Thursday, May 21, 2009
Private LRA in the Works Across North St. Louis?
The house shown here, located at 4448 Athlone Avenue in the O'Fallon neighborhood, is just one of the 225 vacant properties purchased by a holding company named Urban Assets LLC in the last six months. The spending spree has attracted the notice of neighborhood leaders and elected officials across north St. Louis. Urban Assets has purchased across a wide swath of north St. Louis, mostly between Delmar Boulevard on the south and Natural Bridge Avenue on the north -- all of the way from Grand Avenue on the east to the city limits on the west.
Here is a crude map of the holdings made by this writer using Geo St. Louis:
The holdings are spread across nine wards and include 120 vacant lots and 85 buildings, mostly historic. The wards and number of properties are as follows: Ward 1 (7), Ward 3 (4), Ward 4 (64), Ward 5 (5), Ward 18 (39), Ward 19 (11), Ward 21 (4), Ward 22 (64) and Ward 26 (27).

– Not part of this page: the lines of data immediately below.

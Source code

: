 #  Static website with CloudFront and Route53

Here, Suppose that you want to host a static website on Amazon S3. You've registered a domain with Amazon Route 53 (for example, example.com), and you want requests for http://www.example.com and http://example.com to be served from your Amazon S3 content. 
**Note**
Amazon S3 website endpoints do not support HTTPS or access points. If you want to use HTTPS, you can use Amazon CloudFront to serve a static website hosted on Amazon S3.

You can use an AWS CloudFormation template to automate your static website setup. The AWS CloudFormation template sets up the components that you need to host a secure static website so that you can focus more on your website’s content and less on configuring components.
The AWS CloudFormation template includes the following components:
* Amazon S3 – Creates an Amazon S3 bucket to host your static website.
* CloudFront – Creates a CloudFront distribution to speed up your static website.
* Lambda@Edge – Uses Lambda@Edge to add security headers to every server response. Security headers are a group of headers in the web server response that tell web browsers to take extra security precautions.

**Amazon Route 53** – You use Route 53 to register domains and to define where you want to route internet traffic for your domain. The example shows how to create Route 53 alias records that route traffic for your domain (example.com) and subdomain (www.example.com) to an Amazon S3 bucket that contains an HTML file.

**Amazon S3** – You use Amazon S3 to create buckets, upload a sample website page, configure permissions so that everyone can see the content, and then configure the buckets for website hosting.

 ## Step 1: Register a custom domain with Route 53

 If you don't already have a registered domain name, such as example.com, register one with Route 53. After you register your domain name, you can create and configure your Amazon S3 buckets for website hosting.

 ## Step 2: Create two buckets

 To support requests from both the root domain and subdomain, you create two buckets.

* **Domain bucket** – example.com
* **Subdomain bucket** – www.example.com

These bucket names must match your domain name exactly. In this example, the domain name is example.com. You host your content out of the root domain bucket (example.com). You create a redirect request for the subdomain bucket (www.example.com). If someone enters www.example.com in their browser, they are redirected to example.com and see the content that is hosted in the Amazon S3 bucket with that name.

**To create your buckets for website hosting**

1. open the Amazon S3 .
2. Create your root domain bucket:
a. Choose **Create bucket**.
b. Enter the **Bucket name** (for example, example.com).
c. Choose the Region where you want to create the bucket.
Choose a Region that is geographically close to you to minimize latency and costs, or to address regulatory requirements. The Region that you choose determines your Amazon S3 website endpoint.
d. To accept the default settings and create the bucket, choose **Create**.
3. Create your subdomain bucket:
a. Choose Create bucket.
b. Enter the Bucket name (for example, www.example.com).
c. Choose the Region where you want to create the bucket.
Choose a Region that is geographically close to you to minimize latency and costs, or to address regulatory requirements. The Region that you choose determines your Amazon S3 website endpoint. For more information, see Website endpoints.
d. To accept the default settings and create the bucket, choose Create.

There are distinct concentrations in the Ville and Greater Ville neighborhoods as well as the Wells-Goodfellow and Hamilton Heights neighborhoods. There are a handful, like 4448 Athlone, standing alone far from other holdings. Urban Assets began aggressively purchasing properties at Sheriff's tax sales in September 2008. Most of the holdings come from tax sale purchasing, with prices often less than $2,000 at auctions with no other bidders.
This purchase pattern is reminiscent of the start of purchasing by McEagle holding companies like the infamous Blairmont Associates LC -- and the same real estate broker is making the purchases for the parties behind the holding company.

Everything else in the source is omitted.